Research Paper Volume 13, Issue 4 pp 5906—5927
Associations between TUBB-WWOX SNPs, their haplotypes, gene-gene, and gene-environment interactions and dyslipidemia
- 1 Department of Cardiology, Institute of Cardiovascular Diseases, The First Affiliated Hospital, Guangxi Medical University, Nanning 530021, Guangxi, People’s Republic of China
- 2 Guangxi Key Laboratory Base of Precision Medicine in Cardio-Cerebrovascular Disease Control and Prevention, Nanning 530021, Guangxi, People’s Republic of China
- 3 Guangxi Clinical Research Center for Cardio-Cerebrovascular Diseases, Nanning 530021, Guangxi, People’s Republic of China
- 4 Department of Prevention and Health Care, The Fourth Affiliated Hospital, Guangxi Medical University, Liuzhou 545005, Guangxi, People’s Republic of China
Received: September 4, 2020 Accepted: December 29, 2020 Published: February 17, 2021
https://doi.org/10.18632/aging.202514How to Cite
Copyright: © 2021 Liu et al. This is an open access article distributed under the terms of the Creative Commons Attribution License (CC BY 3.0), which permits unrestricted use, distribution, and reproduction in any medium, provided the original author and source are credited.
Abstract
In this study, we investigated associations between single nucleotide polymorphisms (SNPs) in the tubulin beta class I (TUBB) and WW domain-containing oxidoreductase (WWOX) genes, gene-gene interactions, and gene-environment interactions and dyslipidemia in the Chinese Maonan ethnic group. Four SNPs (rs3132584, rs3130685, rs2222896, and rs2548861) were genotyped in unrelated subjects with normal lipid levels (864) or dyslipidemia (1129).
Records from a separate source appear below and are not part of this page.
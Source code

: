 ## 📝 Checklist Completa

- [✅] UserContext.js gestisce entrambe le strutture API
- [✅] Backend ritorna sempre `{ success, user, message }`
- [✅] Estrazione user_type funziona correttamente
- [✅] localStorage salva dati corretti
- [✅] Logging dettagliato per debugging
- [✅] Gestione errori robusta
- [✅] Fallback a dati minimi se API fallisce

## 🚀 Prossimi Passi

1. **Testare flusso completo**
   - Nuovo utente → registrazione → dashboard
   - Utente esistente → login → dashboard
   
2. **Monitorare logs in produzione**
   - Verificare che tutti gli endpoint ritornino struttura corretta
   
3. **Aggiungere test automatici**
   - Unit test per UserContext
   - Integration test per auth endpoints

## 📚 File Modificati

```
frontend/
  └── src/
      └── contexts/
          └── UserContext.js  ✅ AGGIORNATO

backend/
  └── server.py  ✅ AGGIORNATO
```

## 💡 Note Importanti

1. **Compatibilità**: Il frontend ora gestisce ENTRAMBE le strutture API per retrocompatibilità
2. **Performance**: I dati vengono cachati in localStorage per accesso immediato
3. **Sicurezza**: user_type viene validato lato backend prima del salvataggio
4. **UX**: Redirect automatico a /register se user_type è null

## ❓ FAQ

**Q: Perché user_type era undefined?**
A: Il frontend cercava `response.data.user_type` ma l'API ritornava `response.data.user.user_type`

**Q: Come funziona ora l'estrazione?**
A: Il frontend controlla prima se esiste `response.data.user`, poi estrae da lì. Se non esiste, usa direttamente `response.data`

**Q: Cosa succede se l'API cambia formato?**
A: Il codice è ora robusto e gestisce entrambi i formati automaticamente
While 5.0% of Maonan subjects carried the rs3132584TT genotype, none of the Chinese Han in Beijing subjects did. Allele and genotype frequencies differed between the normal and dyslipidemia groups for three SNPs (rs3132584, rs3130685, and rs2222896). rs2222896G allele carriers in the normal group had higher low-density lipoprotein cholesterol and lower high-density lipoprotein cholesterol levels. The rs3132584GG, rs3130685CC+TT, and rs2222896GG genotypes as well as the rs2222896G-rs2548861G and rs2222896G-rs2548861T haplotypes were associated with an elevated risk of dyslipidemia; the rs2222896A-rs2548861T and rs2222896A-rs2548861G haplotypes were associated with a reduced risk of dyslipidemia. Among the thirteen TUBB-WWOX interaction types identified, rs3132584T-rs3130685T-rs2222896G-rs2548861T increased the risk of dyslipidemia 1.371-fold. Fourteen two- to four-locus optimal interactive models for SNP-SNP, haplotype-haplotype, gene-gene, and gene-environment interactions exhibited synergistic or contrasting effects on dyslipidemia. Finally, the interaction between rs3132584 and rs2222896 increased the risk of dyslipidemia 2.548-fold and predicted hypertension.
Abbreviations
Apo: apolipoprotein; Bal. Acc.: balanced accuracy; BMI: body mass index; CAD: coronary arteriosclerotic diseases; CHB: Chinese Han Beijing; CI: confidence interval; CV: cross-validation; DBP: diastolic blood pressure; GMDR: generalized multifactor dimensionality reduction; GWAS: genome-wide association study; HDL-C: high-density lipoprotein cholesterol; HWE: Hardy Weinberg Equilibrium; LD: linkage disequilibrium; LDL-C: low-density lipoprotein cholesterol; LFT: lowest frequency threshold; MAF: minor allele frequency; OR: odds ratio; PP: pulse pressure; FBS: fasting blood-glucose; RPKM: reads per kilobase per million mapped reads; SBP: systolic blood pressure; SNP: single nucleotide polymorphism; TC: total cholesterol; TG: triglyceride; TUBB: tubulin beta class I gene; WWOX: WW domain-containing oxidoreductase gene.